Predictive Job Scheduling under Uncertain Constraints in Cloud Computing

IJCAI 2021 |

Capacity management has always been a great challenge for cloud platforms due to massive, heterogeneous on-demand instances running at different times. To better plan the capacity for the whole platform, a class of cloud computing instances have been released to collect computing demands beforehand. To use such instances, users are allowed to submit jobs to run for a pre-specified uninterrupted duration in a flexible range of time in the future with a discount compared to the normal on-demand instances. Proactively scheduling those pre-collected job requests considering the capacity status over the platform can greatly help balance the computing workloads along time.

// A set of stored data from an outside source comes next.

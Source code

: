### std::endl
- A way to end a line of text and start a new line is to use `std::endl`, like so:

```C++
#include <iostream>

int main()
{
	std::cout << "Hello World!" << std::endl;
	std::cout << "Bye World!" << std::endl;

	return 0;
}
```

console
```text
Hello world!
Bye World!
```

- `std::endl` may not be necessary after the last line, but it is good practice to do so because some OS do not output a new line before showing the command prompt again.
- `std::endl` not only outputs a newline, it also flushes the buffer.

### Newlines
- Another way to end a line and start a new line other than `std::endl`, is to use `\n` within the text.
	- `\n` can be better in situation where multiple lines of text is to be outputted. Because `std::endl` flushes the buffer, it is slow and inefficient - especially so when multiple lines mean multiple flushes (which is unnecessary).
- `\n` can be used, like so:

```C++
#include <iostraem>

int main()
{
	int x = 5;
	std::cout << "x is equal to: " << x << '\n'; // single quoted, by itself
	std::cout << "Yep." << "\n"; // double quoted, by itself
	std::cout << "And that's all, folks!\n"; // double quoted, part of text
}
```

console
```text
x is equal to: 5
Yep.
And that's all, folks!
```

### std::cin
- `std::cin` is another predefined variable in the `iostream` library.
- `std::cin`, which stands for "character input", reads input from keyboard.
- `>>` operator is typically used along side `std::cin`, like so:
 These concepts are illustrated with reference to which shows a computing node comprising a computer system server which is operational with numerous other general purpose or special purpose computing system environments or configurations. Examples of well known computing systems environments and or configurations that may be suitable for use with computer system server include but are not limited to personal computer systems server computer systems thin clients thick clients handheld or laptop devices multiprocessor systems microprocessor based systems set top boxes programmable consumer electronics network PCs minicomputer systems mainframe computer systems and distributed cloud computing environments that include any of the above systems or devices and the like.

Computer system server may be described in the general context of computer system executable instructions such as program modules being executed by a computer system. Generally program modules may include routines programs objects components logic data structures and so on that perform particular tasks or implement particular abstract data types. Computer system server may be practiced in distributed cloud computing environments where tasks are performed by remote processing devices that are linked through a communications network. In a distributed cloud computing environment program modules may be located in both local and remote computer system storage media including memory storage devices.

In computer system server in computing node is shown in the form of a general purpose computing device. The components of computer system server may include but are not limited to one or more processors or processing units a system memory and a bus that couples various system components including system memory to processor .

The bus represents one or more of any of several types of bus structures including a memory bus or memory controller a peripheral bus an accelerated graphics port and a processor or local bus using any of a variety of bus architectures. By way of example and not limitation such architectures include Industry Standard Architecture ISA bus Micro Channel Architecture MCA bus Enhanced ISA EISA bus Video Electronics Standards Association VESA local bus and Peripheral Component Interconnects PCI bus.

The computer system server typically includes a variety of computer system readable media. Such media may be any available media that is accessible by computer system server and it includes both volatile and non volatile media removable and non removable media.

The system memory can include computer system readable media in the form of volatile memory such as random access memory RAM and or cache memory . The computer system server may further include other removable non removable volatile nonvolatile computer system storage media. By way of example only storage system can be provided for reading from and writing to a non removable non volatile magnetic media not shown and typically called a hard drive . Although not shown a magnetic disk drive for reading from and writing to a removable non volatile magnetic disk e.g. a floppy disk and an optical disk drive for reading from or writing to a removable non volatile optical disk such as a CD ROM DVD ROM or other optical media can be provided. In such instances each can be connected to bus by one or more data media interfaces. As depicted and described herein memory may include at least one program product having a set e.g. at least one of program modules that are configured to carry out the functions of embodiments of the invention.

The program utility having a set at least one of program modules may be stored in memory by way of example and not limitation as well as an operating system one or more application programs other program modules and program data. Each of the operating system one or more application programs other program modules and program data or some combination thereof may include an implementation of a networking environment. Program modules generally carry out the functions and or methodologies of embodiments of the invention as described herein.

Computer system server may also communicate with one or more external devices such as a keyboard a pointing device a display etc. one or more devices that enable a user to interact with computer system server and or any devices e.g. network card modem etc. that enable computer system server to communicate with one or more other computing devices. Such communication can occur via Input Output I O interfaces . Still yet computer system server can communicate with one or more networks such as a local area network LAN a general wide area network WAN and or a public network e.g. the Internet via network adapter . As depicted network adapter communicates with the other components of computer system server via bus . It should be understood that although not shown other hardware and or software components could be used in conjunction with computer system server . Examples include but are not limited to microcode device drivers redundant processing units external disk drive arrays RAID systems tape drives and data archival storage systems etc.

In this work, we formulate the scheduling problem for these pre-collected job requests under uncertain available capacity as a Prediction + Optimization problem with uncertainty in constraints, and propose an effective algorithm called Controlling under Uncertain Constraints (CUC), where the predicted capacity guides the optimization of job scheduling and job scheduling results are leveraged to improve the prediction of capacity through Bayesian optimization. The proposed formulation and solution are commonly applicable for proactively scheduling problems in cloud computing. The performance of CUC is validated through extensive experiments on three public, industrial datasets, and CUC shows great potential for supporting high availability in cloud platforms.